Author: Camille Sifferlen
According to the scientist P.O. Fanger, our perception of comfort mostly depends on our activity, clothing and the properties of our thermal environment. When it comes to hot climates, there are two main ways indoor comfort can be achieved when it’s warm and possibly humid outside.
1. Keep the building open and encourage air circulation
This is the traditional approach in many regions. Buildings are kept open to ensure that high volumes of air can flow throughout. These draughts help to keep your body cooler through the process of evaporative cooling on the skin. You could use stack ventilation to get even better results.
This is often a well thought-out way of ensuring bearable indoor conditions.

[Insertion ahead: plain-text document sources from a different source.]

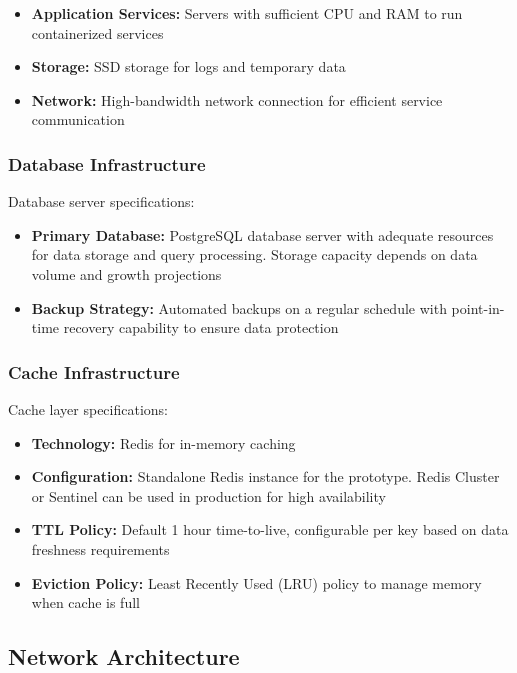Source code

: \begin{itemize}
    \item \textbf{Application Services:} Servers with sufficient CPU and RAM to run containerized services 
    \item \textbf{Storage:} SSD storage for logs and temporary data 
    \item \textbf{Network:} High-bandwidth network connection for efficient service communication
\end{itemize}

\subsubsection{Database Infrastructure}
Database server specifications:

\begin{itemize}
    \item \textbf{Primary Database:} PostgreSQL database server with adequate resources for data storage and query processing. Storage capacity depends on data volume and growth projections
    \item \textbf{Backup Strategy:} Automated backups on a regular schedule with point-in-time recovery capability to ensure data protection
\end{itemize}

\subsubsection{Cache Infrastructure}
Cache layer specifications:

\begin{itemize}
    \item \textbf{Technology:} Redis for in-memory caching
    \item \textbf{Configuration:} Standalone Redis instance for the prototype. Redis Cluster or Sentinel can be used in production for high availability
    \item \textbf{TTL Policy:} Default 1 hour time-to-live, configurable per key based on data freshness requirements
    \item \textbf{Eviction Policy:} Least Recently Used (LRU) policy to manage memory when cache is full
\end{itemize}

\subsection{Network Architecture}

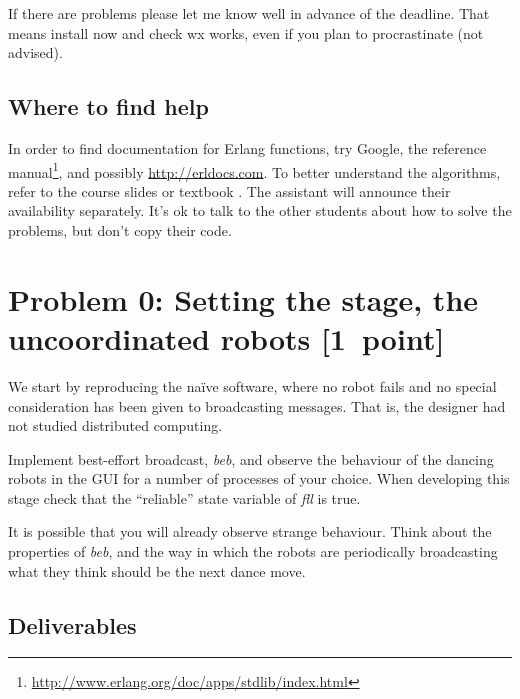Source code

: \documentclass[a4paper]{article}
\begin{document}
If there are problems please let me know well in advance of the deadline.
That means install now and check wx works, even if you plan to procrastinate
(not advised).



\subsection*{Where to find help} %
\label{sub:where_to_find_help}

In order to find documentation for Erlang functions, try Google, the reference
manual\footnote{\url{http://www.erlang.org/doc/apps/stdlib/index.html}}, and
possibly \url{http://erldocs.com}.
To better understand the algorithms, refer to the course slides or textbook
\cite{cachin2011}.
The assistant will announce their availability separately.
It's ok to talk to the other students about how to solve the problems, but
don't copy their code.







\section*{Problem 0: Setting the stage, the uncoordinated robots [1~point]} %
\label{sec:p0}

We start by reproducing the naïve software, where no robot fails and no
special consideration has been given to broadcasting messages. That is, the
designer had not studied distributed computing.

Implement best-effort broadcast, \emph{beb}, and observe the behaviour of the
dancing robots in the GUI for a number of processes of your choice.
When developing this stage check that the ``reliable'' state variable of
\emph{fll} is true.

It is possible that you will already observe strange behaviour. Think about
the properties of \emph{beb}, and the way in which the robots are periodically
broadcasting what they think should be the next dance move.

\subsection*{Deliverables} %
\label{sub:p0_deliverables}
\end{document}
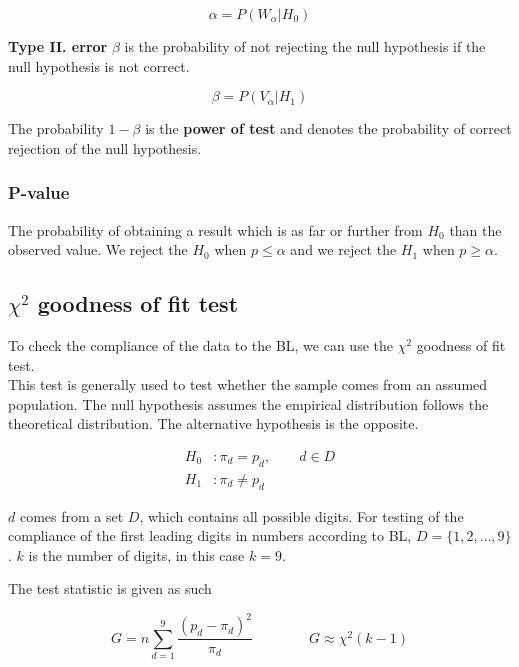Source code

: \begin{equation}
    \alpha = P(W_\alpha | H_0)
\end{equation}

\textbf{Type II. error} $\beta$ is the probability of not rejecting the null hypothesis if the null hypothesis is not correct. 

\begin{equation}
    \beta = P(V_\alpha | H_1)
\end{equation}

The probability $1-\beta$ is the \textbf{power of test} and denotes the probability of correct rejection of the null hypothesis. 

\subsubsection*{P-value}

The probability of obtaining a result which is as far or further from $H_{0}$ than the observed value. We reject the $H_{0}$ when  $p \le \alpha$ and we reject the $H_{1}$ when $p \ge \alpha$.

\subsection{$\chi^2$ goodness of fit test}

To check the compliance of the data to the BL, we can use the $\chi^2$ goodness of fit test. \\ This test is generally used to test whether the sample comes from an assumed population. The null hypothesis assumes the empirical distribution follows the theoretical distribution. The alternative hypothesis is the opposite. 

\begin{equation}
\begin{aligned}
    H_0&: \pi_d = p_d, \qquad d \in D\\
    H_1&: \pi_d \ne p_d
\end{aligned}
\end{equation}

$d$ comes from a set $D$, which contains all possible digits. For testing of the compliance of the first leading digits in numbers according to BL, $D = \{1,2,\dots,9\}$. $k$ is the number of digits, in this case $k = 9$.

The test statistic is given as such  

\begin{equation}
    \label{chi-sq-test}
    G= n \sum\limits_{d=1}^{9} \frac{(p_d -\pi_d)^2}{\pi_d} \qquad \qquad  G \approx \chi^2(k-1) 
\end{equation}

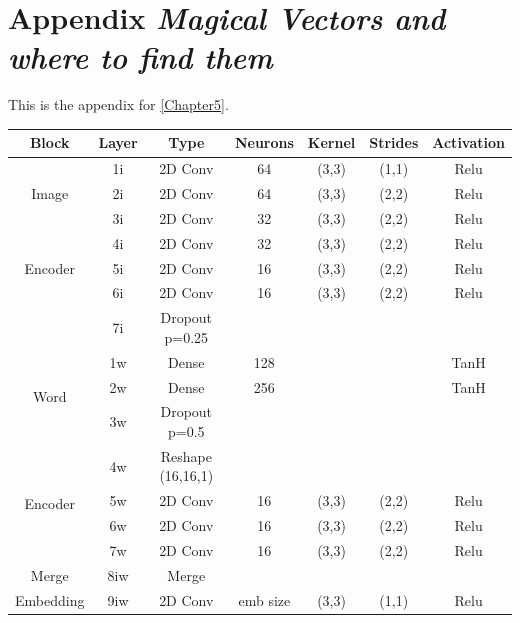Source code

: \chapter{Appendix \emph{Magical Vectors and where to find them}}
\label{appendix:B}

This is the appendix for \autoref{Chapter5}.

\begin{table}
		\centering
		\begin{tabular}{|c|c|c|c|c|c|c|}
			\hline
			Block & Layer & Type & Neurons & Kernel & Strides & Activation \\ \hline
			\multirow{3}{*}{Image} & 1i	&	2D Conv & 64 & (3,3) & (1,1) & Relu \\ \cline{2-7}
			& 2i	&	2D Conv & 64 & (3,3) & (2,2) & Relu \\ \cline{2-7}
			& 3i	&	2D Conv & 32 & (3,3) & (2,2) & Relu \\ \cline{2-7}
\multirow{3}{*}{Encoder} & 4i	&	2D Conv & 32 & (3,3) & (2,2) & Relu \\ \cline{2-7}
			& 5i	&	2D Conv & 16 & (3,3) & (2,2) & Relu \\ \cline{2-7}
			& 6i	&	2D Conv & 16 & (3,3) & (2,2) & Relu \\ \cline{2-7}
			& 7i	&	Dropout p=0.25 &	 & 	     &       &  \\ \hline

			\multirow{3}{*}{Word} & 1w	& Dense & 128 & & &TanH \\ \cline{2-7}
			& 2w	& Dense & 256 & & &TanH \\ \cline{2-7}
			& 3w 	&	Dropout p=0.5 &	 & 	     &       & \\ \cline{2-7}
\multirow{4}{*}{Encoder}& 4w  &	Reshape (16,16,1) & & & & \\ \cline{2-7}
			& 5w	&	2D Conv & 16 & (3,3) & (2,2) & Relu \\ \cline{2-7}
			& 6w	&	2D Conv & 16 & (3,3) & (2,2) & Relu \\ \cline{2-7}
			& 7w	&	2D Conv & 16 & (3,3) & (2,2) & Relu \\ \hline

			Merge & 8iw	& Merge & & & & \\ \hline
Embedding & 9iw	&	2D Conv  & emb size & (3,3) & (1,1) & Relu \\ \hline
			

\end{tabular}
\end{table}
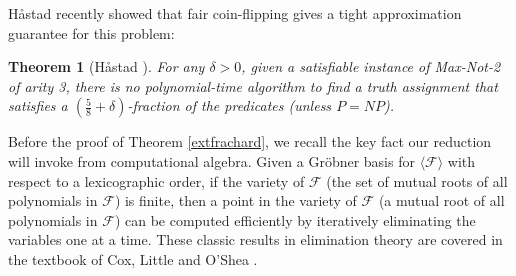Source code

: \documentclass{article}
\newtheorem{thm}{Theorem}
\begin{document}
H{\aa}stad recently showed that fair coin-flipping gives a tight approximation guarantee for this problem:
\begin{thm}[H{\aa}stad \cite{hast14}]\label{hastadnot2}
For any $\delta>0$, given a satisfiable instance of Max-Not-2 of arity 3, there is no polynomial-time algorithm to find a truth assignment that satisfies a $(\frac{5}{8}+\delta)$-fraction of the predicates (unless $P=NP$). 
\end{thm}
\vspace{-1mm}

Before the proof of Theorem \ref{extfrachard}, we recall the key fact our reduction will invoke from computational algebra. Given a Gr\"{o}bner basis for  $\langle\mathcal{F}\rangle$ with respect to a lexicographic order, if the variety of  $\mathcal{F}$ (the set of mutual roots of all polynomials in $\mathcal{F}$) is finite, then a point in the variety of $\mathcal{F}$ (a mutual root of all polynomials in $\mathcal{F}$) can be computed efficiently by iteratively eliminating the variables one at a time. These classic results in elimination theory are covered in the textbook of Cox, Little and O'Shea \cite{cox}.
\end{document}
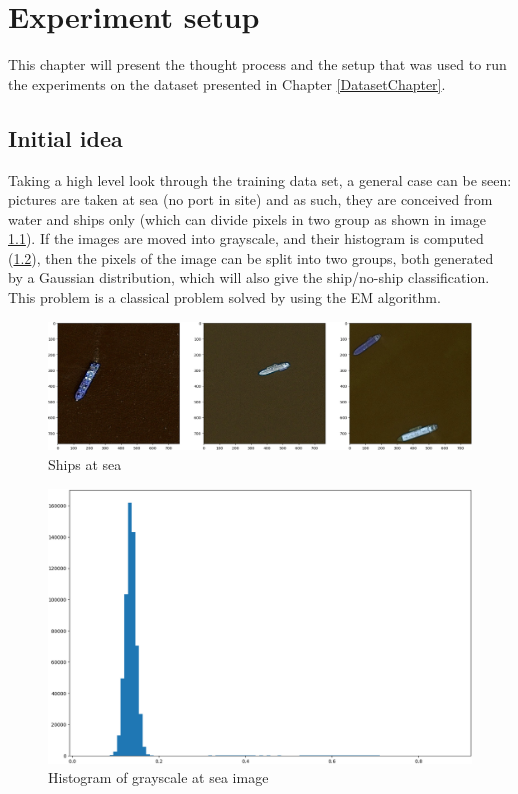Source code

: \chapter{Experiment setup}
\label{ExperimentSetup}

This chapter will present the thought process and the setup that was used to run the experiments on the dataset presented in Chapter \ref{DatasetChapter}.

\section{Initial idea}

Taking a high level look through the training data set, a general case can be seen: pictures are taken at sea (no port in site) and as such, they are conceived from water and ships only (which can divide pixels in two group as shown in image \ref{ShipExampleAtSea}). If the images are moved into grayscale, and their histogram is computed (\ref{ImageHistogram}), then the pixels of the image can be split into two groups, both generated by a Gaussian distribution, which will also give the ship/no-ship classification. This problem is a classical problem solved by using the EM algorithm.

\begin{figure}[h]
	\centering
	\includegraphics[height=0.2\textheight]{Pictures/002ShipExampleatSea.png}
	\caption{Ships at sea}
	\label{ShipExampleAtSea}
\end{figure}

\begin{figure}[h]
	\centering
	\includegraphics[width=\textwidth]{Pictures/005ImageHistogram.png}
	\caption{Histogram of grayscale at sea image}
	\label{ImageHistogram}
\end{figure}

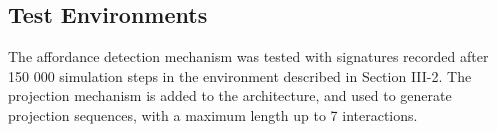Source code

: \documentclass[conference]{IEEEtran}
\begin{document}






\subsection{Test Environments}

The affordance detection mechanism was tested with signatures recorded after 150 000 simulation steps in the environment described in Section III-2. The projection mechanism is added to the architecture, and used to generate projection sequences, with a maximum length up to 7 interactions.
\end{document}
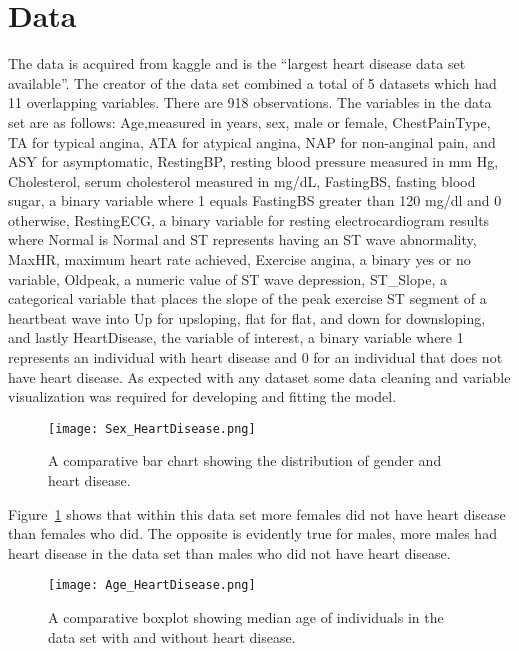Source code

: \documentclass[12pt]{article}
\begin{document}


\section{Data}
\label{sec:data}

The data is acquired from kaggle and is the “largest heart disease data set available”. The creator of the data set combined a total of 5 datasets which had 11 overlapping variables. There are 918 observations. The variables in the data set are as follows: Age,measured in years, sex, male or female, ChestPainType, TA for typical angina, ATA for atypical angina, NAP for non-anginal pain, and ASY for asymptomatic, RestingBP, resting blood pressure measured in mm Hg, Cholesterol, serum cholesterol measured in mg/dL, FastingBS, fasting blood sugar, a binary variable where 1 equals FastingBS greater than 120 mg/dl and 0 otherwise, RestingECG, a binary variable for resting electrocardiogram results where Normal is Normal and ST represents having an ST wave abnormality, MaxHR, maximum heart rate achieved, Exercise angina, a binary yes or no variable, Oldpeak, a numeric value of ST wave depression, ST\_Slope, a categorical variable that places the slope of the peak exercise ST segment of a heartbeat wave into Up for upsloping, flat for flat, and down for downsloping, and lastly HeartDisease, the variable of interest, a binary variable where 1 represents an individual with heart disease and 0 for an individual that does not have heart disease. As expected with any dataset some data cleaning and variable visualization was required for developing and fitting the model. \par
\begin{figure}[tbp]
  \centering
  \texttt{[image: Sex\_HeartDisease.png]}
  \caption{A comparative bar chart showing the distribution of gender and heart disease.}
  \label{fig:heartdisease_and_sex}
\end{figure}
Figure~\ref*{fig:heartdisease_and_sex} shows that within this data set more females did not have heart disease than females who did. The opposite is evidently true for males, more males had heart disease in the data set than males who did not have heart disease. 
\begin{figure}[tbp]
  \centering
  \texttt{[image: Age\_HeartDisease.png]}
  \caption{A comparative boxplot showing median age of individuals in the data set with and without heart disease.}
  \label{fig:age_heartdisease}
\end{figure}
\end{document}
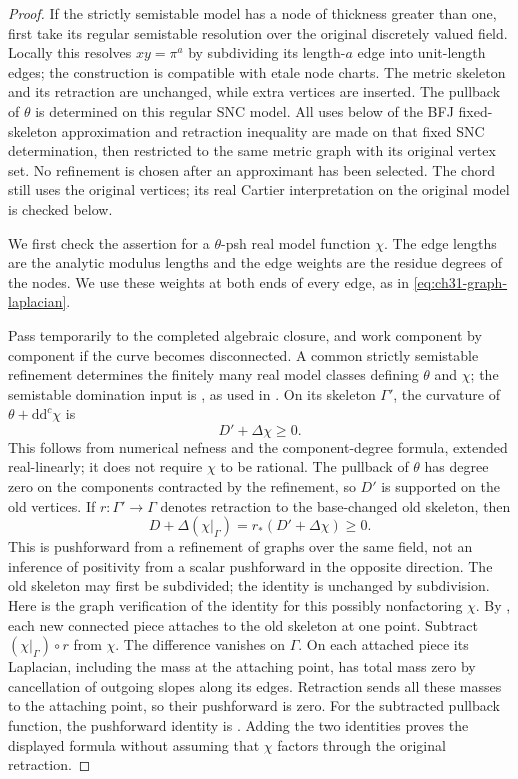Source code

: \begin{proof}
If the strictly semistable model has a node of thickness greater than
one, first take its regular semistable resolution over the original
discretely valued field.  Locally this resolves \(xy=\pi^a\) by
subdividing its length-\(a\) edge into unit-length edges; the construction
is compatible with etale node charts.  The metric skeleton and its
retraction are unchanged, while extra vertices are inserted.
The pullback of \(\theta\) is determined on this regular SNC model.
All uses below of the BFJ fixed-skeleton approximation and retraction
inequality are made on that fixed SNC determination, then restricted
to the same metric graph with its original vertex set.  No refinement
is chosen after an approximant has been selected.  The chord still
uses the original vertices; its real Cartier interpretation on the
original model is checked below.

We first check the assertion for a \(\theta\)-psh real model
function \(\chi\).  The edge lengths are the analytic modulus
lengths and the edge weights are the residue degrees of the nodes.
We use these weights at both ends of every edge, as in
\eqref{eq:ch31-graph-laplacian}.

Pass temporarily to the completed algebraic closure, and work
component by component if the curve becomes disconnected.  A common
strictly semistable refinement determines the finitely many real
model classes defining \(\theta\) and \(\chi\); the semistable
domination input is \cite[\S7]{BL85}, as used in
\cite[proof of Proposition~3.7]{GJKM19}.  On its skeleton \(\Gamma'\),
the curvature of \(\theta+\mathrm d\mathrm d^c\chi\) is
\[
                      D'+\Delta\chi\geq0.
\]
This follows from numerical nefness and the component-degree formula,
extended real-linearly; it does not require \(\chi\) to be rational.
The pullback of \(\theta\) has degree zero on the components
contracted by the refinement, so \(D'\) is supported on the old
vertices.  If \(r:\Gamma'\to\Gamma\) denotes retraction to the
base-changed old skeleton, then
\[
      D+\Delta(\chi|_\Gamma)
          =r_*(D'+\Delta\chi)\geq0.
\]
This is pushforward from a refinement of graphs over the same field,
not an inference of positivity from a scalar pushforward in the
opposite direction.  The old skeleton may first be subdivided;
the identity is unchanged by subdivision.
Here is the graph verification of the identity for this possibly
nonfactoring \(\chi\).  By \cite[Proposition~2.2.26(iii)]{Thu05},
each new connected piece attaches to the old skeleton at one point.
Subtract \((\chi|_\Gamma)\circ r\) from \(\chi\).  The difference
vanishes on \(\Gamma\).  On each attached piece its Laplacian,
including the mass at the attaching point, has total mass zero by
cancellation of outgoing slopes along its edges.  Retraction sends
all these masses to the attaching point, so their pushforward is zero.
For the subtracted pullback function, the pushforward identity is
\cite[Proposition~2.2.26(iv)]{Thu05}.  Adding the two identities proves
the displayed formula without assuming that \(\chi\) factors
through the original retraction.


\end{proof}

However, it remains highly dependent on outdoor temperatures, humidity and wind speed. In certain climates, temperatures can exceed 40 °C and the humidity ratio can rise to 25 g/kg. Many residents are no longer willing to accept these levels of comfort, probably because they are used to air-conditioned cars, shops and indoor public spaces. As a result many traditional buildings in hot climates have had air conditioning units installed, but this is neither energy efficient nor particularly comfortable.
2. Seperate the interior from the exterior
Another approach is to separate the interior from the exterior and keep windows closed when it is warmer and more humid outside than desired for the indoor conditions. The Passive House Standard follows this approach and is able to provide indoor temperatures below 25 °C along with comfortable humidity levels (max. 12 g/kg (≈60% rel. air humidity)), whilst simultaneously keeping energy demand low. But how is this possible?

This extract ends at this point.